- _Task prompt_
Quote the data below in full, minus the images.
== Excerpted records
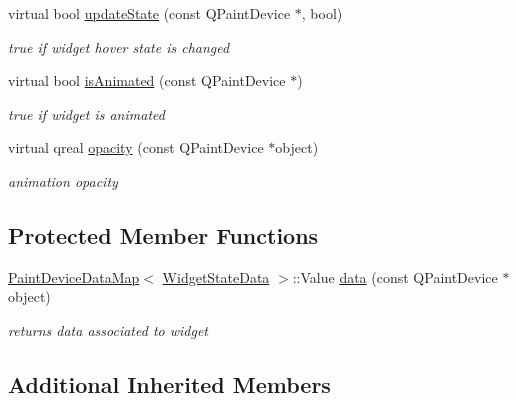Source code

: \begin{DoxyCompactItemize}
\mbox{\label{class_tool_box_engine_aed4097d32dd755065b0866bf5ffb6cae}} 
virtual bool \hyperlink{class_tool_box_engine_aed4097d32dd755065b0866bf5ffb6cae}{update\+State} (const Q\+Paint\+Device $\ast$, bool)
\begin{DoxyCompactList}\small\item\em true if widget hover state is changed \end{DoxyCompactList}\item 
\mbox{\label{class_tool_box_engine_af9466975828707b12c4392162a27f5c5}} 
virtual bool \hyperlink{class_tool_box_engine_af9466975828707b12c4392162a27f5c5}{is\+Animated} (const Q\+Paint\+Device $\ast$)
\begin{DoxyCompactList}\small\item\em true if widget is animated \end{DoxyCompactList}\item 
\mbox{\label{class_tool_box_engine_ac8a8e6fa3bc039f680a16313c04bf19c}} 
virtual qreal \hyperlink{class_tool_box_engine_ac8a8e6fa3bc039f680a16313c04bf19c}{opacity} (const Q\+Paint\+Device $\ast$object)
\begin{DoxyCompactList}\small\item\em animation opacity \end{DoxyCompactList}\end{DoxyCompactItemize}
\subsection*{Protected Member Functions}
\begin{DoxyCompactItemize}
\item 
\mbox{\label{class_tool_box_engine_a6c031c13cc4bf34656771d08c4c3985a}} 
\hyperlink{class_paint_device_data_map}{Paint\+Device\+Data\+Map}$<$ \hyperlink{class_widget_state_data}{Widget\+State\+Data} $>$\+::Value \hyperlink{class_tool_box_engine_a6c031c13cc4bf34656771d08c4c3985a}{data} (const Q\+Paint\+Device $\ast$object)
\begin{DoxyCompactList}\small\item\em returns data associated to widget \end{DoxyCompactList}\end{DoxyCompactItemize}
\subsection*{Additional Inherited Members}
====
- _Response below_
Source code

: \begin{DoxyCompactItemize}
\mbox{\label{class_tool_box_engine_aed4097d32dd755065b0866bf5ffb6cae}} 
virtual bool \hyperlink{class_tool_box_engine_aed4097d32dd755065b0866bf5ffb6cae}{update\+State} (const Q\+Paint\+Device $\ast$, bool)
\begin{DoxyCompactList}\small\item\em true if widget hover state is changed \end{DoxyCompactList}\item 
\mbox{\label{class_tool_box_engine_af9466975828707b12c4392162a27f5c5}} 
virtual bool \hyperlink{class_tool_box_engine_af9466975828707b12c4392162a27f5c5}{is\+Animated} (const Q\+Paint\+Device $\ast$)
\begin{DoxyCompactList}\small\item\em true if widget is animated \end{DoxyCompactList}\item 
\mbox{\label{class_tool_box_engine_ac8a8e6fa3bc039f680a16313c04bf19c}} 
virtual qreal \hyperlink{class_tool_box_engine_ac8a8e6fa3bc039f680a16313c04bf19c}{opacity} (const Q\+Paint\+Device $\ast$object)
\begin{DoxyCompactList}\small\item\em animation opacity \end{DoxyCompactList}\end{DoxyCompactItemize}
\subsection*{Protected Member Functions}
\begin{DoxyCompactItemize}
\item 
\mbox{\label{class_tool_box_engine_a6c031c13cc4bf34656771d08c4c3985a}} 
\hyperlink{class_paint_device_data_map}{Paint\+Device\+Data\+Map}$<$ \hyperlink{class_widget_state_data}{Widget\+State\+Data} $>$\+::Value \hyperlink{class_tool_box_engine_a6c031c13cc4bf34656771d08c4c3985a}{data} (const Q\+Paint\+Device $\ast$object)
\begin{DoxyCompactList}\small\item\em returns data associated to widget \end{DoxyCompactList}\end{DoxyCompactItemize}
\subsection*{Additional Inherited Members}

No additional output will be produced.